◆ Prompt: Lines from the beginning of the entries up to and including the one with "<p>A todo progressive" must be duplicated word for word; leave out all others.

(Stored data)
-- Opening Marker --

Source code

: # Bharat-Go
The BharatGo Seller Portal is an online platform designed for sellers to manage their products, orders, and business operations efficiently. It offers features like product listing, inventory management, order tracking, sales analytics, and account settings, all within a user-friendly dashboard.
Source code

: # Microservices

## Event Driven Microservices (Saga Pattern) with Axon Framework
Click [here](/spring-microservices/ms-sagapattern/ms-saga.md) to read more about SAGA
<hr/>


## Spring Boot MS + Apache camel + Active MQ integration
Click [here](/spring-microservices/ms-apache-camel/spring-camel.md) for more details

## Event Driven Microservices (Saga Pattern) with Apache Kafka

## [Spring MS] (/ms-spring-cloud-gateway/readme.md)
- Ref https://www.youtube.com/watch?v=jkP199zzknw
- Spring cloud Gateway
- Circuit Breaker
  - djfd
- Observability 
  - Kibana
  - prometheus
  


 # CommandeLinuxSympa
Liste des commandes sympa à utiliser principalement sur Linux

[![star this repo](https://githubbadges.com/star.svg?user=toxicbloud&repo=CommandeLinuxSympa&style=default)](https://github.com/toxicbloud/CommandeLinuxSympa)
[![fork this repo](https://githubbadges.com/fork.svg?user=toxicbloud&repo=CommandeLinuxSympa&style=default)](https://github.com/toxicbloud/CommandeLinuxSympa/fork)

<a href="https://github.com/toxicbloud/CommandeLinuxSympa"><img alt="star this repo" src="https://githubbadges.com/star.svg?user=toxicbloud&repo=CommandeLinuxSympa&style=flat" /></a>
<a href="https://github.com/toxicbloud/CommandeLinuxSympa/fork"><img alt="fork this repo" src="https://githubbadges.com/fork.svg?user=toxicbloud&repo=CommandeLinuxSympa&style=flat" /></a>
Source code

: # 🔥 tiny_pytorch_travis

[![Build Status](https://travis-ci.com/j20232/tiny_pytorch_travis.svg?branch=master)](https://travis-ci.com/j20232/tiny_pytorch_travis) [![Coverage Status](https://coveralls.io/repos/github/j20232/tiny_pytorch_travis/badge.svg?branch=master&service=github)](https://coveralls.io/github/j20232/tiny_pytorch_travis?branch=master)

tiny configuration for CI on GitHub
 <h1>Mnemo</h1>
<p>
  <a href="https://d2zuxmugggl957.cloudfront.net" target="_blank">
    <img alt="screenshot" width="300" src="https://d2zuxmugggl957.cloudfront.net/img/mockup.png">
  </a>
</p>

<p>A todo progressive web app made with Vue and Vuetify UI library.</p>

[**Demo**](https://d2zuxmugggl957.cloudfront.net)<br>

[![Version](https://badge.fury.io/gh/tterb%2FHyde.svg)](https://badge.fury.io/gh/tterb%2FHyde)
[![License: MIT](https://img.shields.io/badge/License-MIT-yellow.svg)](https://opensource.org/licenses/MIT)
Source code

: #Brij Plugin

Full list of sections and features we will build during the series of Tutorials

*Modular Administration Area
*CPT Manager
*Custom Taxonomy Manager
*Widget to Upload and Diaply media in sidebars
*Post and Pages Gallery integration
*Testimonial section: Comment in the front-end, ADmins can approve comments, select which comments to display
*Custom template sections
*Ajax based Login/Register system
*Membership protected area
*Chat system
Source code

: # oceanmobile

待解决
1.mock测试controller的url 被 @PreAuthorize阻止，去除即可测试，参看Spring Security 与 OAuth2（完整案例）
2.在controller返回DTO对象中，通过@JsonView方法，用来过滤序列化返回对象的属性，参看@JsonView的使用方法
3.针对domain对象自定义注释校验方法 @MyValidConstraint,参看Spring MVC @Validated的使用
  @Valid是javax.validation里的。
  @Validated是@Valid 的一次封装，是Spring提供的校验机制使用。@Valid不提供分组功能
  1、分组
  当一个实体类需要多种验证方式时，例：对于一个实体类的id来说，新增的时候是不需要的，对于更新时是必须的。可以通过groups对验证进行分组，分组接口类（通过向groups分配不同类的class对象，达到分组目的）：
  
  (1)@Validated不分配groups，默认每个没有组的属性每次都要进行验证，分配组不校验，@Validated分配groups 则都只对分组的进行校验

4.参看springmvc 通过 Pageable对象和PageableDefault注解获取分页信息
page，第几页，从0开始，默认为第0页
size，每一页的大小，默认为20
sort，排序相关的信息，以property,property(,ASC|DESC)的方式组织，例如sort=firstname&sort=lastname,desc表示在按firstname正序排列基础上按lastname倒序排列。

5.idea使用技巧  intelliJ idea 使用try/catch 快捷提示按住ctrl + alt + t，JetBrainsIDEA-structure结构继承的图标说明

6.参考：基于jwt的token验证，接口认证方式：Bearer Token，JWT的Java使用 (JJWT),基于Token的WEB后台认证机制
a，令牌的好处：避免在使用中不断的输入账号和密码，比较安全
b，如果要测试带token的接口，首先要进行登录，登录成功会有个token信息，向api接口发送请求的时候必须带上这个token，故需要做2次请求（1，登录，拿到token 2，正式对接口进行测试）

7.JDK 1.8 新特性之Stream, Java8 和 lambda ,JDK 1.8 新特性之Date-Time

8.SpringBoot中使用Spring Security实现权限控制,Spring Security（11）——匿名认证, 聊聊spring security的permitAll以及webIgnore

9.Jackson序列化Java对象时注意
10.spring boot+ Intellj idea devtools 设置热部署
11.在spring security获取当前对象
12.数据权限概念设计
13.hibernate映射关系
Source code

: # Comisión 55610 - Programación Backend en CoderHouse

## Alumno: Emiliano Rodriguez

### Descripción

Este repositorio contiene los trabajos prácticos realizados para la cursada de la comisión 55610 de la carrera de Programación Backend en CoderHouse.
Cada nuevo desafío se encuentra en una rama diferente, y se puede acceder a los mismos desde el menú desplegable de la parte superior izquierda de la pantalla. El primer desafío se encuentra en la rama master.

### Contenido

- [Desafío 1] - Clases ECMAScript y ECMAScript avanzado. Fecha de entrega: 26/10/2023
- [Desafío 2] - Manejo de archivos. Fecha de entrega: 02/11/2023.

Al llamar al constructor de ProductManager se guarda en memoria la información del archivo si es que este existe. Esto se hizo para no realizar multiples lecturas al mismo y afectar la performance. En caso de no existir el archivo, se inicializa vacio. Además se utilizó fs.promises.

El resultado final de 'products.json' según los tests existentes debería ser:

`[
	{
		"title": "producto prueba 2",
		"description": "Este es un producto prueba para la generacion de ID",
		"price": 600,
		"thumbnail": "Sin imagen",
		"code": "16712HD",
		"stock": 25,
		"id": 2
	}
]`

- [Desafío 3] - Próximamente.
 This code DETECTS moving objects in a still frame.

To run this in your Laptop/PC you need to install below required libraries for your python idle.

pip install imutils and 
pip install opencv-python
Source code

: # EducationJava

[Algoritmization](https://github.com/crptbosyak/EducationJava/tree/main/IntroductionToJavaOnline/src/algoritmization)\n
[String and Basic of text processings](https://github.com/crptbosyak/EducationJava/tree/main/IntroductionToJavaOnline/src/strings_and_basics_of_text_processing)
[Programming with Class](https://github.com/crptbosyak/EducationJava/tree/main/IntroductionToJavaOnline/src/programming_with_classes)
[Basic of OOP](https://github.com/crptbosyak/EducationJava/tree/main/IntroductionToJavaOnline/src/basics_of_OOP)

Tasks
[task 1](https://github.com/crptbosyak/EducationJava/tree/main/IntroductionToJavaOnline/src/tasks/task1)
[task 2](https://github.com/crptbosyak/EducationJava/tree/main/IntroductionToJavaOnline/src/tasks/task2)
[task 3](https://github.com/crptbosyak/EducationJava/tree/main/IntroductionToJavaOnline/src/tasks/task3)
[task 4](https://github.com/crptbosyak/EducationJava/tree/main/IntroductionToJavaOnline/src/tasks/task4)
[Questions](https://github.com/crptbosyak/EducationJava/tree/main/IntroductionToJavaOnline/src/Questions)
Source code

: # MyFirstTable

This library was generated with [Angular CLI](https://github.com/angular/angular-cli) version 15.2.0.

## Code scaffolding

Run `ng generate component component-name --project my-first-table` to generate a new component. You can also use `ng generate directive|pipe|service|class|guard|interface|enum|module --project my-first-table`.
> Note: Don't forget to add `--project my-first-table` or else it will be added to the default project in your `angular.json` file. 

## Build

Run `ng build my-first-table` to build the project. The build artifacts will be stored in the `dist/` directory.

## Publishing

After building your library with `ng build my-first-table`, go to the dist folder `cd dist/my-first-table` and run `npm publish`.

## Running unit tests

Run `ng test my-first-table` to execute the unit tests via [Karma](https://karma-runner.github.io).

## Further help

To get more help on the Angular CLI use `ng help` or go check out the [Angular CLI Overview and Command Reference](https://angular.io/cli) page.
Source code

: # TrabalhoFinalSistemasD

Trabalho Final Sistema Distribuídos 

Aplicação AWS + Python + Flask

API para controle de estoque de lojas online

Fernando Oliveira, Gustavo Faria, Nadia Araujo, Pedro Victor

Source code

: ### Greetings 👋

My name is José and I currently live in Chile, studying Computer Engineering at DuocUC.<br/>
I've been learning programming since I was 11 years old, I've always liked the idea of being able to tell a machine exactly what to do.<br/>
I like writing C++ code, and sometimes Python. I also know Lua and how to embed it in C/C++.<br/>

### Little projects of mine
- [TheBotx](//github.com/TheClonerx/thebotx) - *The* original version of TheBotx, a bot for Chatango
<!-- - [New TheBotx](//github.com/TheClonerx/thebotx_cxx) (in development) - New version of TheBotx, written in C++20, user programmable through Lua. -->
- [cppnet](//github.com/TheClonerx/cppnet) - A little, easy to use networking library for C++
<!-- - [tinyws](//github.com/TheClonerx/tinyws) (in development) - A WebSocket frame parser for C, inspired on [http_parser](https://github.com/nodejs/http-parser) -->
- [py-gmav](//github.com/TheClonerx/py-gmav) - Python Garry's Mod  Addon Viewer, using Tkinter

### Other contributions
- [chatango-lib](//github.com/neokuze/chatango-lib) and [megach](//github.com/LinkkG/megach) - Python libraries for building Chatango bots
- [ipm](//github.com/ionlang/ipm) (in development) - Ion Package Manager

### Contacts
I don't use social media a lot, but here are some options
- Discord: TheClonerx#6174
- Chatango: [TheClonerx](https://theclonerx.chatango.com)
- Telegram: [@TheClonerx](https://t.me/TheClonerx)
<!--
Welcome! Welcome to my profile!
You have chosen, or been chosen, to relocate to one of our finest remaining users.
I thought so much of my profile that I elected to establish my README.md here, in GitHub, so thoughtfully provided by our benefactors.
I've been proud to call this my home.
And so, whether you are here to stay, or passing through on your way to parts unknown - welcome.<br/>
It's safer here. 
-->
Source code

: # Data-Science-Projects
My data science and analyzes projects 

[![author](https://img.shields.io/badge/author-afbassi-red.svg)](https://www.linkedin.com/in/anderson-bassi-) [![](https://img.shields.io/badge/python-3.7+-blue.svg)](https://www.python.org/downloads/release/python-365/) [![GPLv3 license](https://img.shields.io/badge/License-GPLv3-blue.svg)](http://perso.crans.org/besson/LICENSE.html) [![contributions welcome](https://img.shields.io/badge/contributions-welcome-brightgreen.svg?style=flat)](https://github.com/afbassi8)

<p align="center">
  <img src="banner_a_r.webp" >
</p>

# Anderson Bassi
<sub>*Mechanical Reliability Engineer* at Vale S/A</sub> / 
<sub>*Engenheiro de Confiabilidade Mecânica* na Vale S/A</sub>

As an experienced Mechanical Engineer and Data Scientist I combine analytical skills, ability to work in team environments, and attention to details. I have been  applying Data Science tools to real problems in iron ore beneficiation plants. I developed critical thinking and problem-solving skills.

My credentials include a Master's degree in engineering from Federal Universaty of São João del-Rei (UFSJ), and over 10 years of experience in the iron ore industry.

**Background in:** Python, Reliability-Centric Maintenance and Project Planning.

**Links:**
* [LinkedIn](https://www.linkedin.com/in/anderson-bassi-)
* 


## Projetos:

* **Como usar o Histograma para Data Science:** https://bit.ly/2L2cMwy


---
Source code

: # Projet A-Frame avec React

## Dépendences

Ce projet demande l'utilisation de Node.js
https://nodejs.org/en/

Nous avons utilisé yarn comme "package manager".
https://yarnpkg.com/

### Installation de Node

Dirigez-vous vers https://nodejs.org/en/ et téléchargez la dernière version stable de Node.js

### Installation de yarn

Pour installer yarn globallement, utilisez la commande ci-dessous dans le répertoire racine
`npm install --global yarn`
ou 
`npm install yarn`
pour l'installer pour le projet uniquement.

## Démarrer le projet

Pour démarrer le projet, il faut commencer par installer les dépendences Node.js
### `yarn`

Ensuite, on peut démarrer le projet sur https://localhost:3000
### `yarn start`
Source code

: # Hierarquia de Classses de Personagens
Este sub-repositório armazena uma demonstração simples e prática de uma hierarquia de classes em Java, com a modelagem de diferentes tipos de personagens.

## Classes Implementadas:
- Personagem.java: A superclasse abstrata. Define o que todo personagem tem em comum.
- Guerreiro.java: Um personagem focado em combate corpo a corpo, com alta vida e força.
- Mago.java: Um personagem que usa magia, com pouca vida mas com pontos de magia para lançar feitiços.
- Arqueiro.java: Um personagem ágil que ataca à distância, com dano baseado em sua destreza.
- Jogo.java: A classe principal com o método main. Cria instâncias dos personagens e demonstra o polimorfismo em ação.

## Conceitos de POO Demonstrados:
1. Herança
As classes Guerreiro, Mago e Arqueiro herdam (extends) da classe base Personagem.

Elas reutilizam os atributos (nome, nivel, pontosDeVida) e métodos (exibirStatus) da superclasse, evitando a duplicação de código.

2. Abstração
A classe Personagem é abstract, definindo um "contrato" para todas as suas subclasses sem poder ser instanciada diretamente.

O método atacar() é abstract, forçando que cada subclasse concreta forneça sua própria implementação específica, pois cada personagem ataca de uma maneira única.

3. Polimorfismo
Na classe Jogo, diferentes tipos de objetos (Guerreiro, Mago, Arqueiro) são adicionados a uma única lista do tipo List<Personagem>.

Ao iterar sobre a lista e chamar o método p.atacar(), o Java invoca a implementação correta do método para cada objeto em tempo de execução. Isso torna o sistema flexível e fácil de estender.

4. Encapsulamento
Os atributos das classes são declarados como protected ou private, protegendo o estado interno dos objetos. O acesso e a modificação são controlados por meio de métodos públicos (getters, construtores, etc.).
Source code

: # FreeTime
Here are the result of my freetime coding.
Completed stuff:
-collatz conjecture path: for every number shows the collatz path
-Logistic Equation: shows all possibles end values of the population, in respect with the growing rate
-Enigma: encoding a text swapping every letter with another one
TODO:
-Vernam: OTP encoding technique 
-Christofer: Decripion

-- Closing Marker --

◆ Problem solution:
Source code

: # Bharat-Go
The BharatGo Seller Portal is an online platform designed for sellers to manage their products, orders, and business operations efficiently. It offers features like product listing, inventory management, order tracking, sales analytics, and account settings, all within a user-friendly dashboard.
Source code

: # Microservices

## Event Driven Microservices (Saga Pattern) with Axon Framework
Click [here](/spring-microservices/ms-sagapattern/ms-saga.md) to read more about SAGA
<hr/>


## Spring Boot MS + Apache camel + Active MQ integration
Click [here](/spring-microservices/ms-apache-camel/spring-camel.md) for more details

## Event Driven Microservices (Saga Pattern) with Apache Kafka

## [Spring MS] (/ms-spring-cloud-gateway/readme.md)
- Ref https://www.youtube.com/watch?v=jkP199zzknw
- Spring cloud Gateway
- Circuit Breaker
  - djfd
- Observability 
  - Kibana
  - prometheus
  


 # CommandeLinuxSympa
Liste des commandes sympa à utiliser principalement sur Linux

[![star this repo](https://githubbadges.com/star.svg?user=toxicbloud&repo=CommandeLinuxSympa&style=default)](https://github.com/toxicbloud/CommandeLinuxSympa)
[![fork this repo](https://githubbadges.com/fork.svg?user=toxicbloud&repo=CommandeLinuxSympa&style=default)](https://github.com/toxicbloud/CommandeLinuxSympa/fork)

<a href="https://github.com/toxicbloud/CommandeLinuxSympa"><img alt="star this repo" src="https://githubbadges.com/star.svg?user=toxicbloud&repo=CommandeLinuxSympa&style=flat" /></a>
<a href="https://github.com/toxicbloud/CommandeLinuxSympa/fork"><img alt="fork this repo" src="https://githubbadges.com/fork.svg?user=toxicbloud&repo=CommandeLinuxSympa&style=flat" /></a>
Source code

: # 🔥 tiny_pytorch_travis

[![Build Status](https://travis-ci.com/j20232/tiny_pytorch_travis.svg?branch=master)](https://travis-ci.com/j20232/tiny_pytorch_travis) [![Coverage Status](https://coveralls.io/repos/github/j20232/tiny_pytorch_travis/badge.svg?branch=master&service=github)](https://coveralls.io/github/j20232/tiny_pytorch_travis?branch=master)

tiny configuration for CI on GitHub
 <h1>Mnemo</h1>
<p>
  <a href="https://d2zuxmugggl957.cloudfront.net" target="_blank">
    <img alt="screenshot" width="300" src="https://d2zuxmugggl957.cloudfront.net/img/mockup.png">
  </a>
</p>

<p>A todo progressive web app made with Vue and Vuetify UI library.</p>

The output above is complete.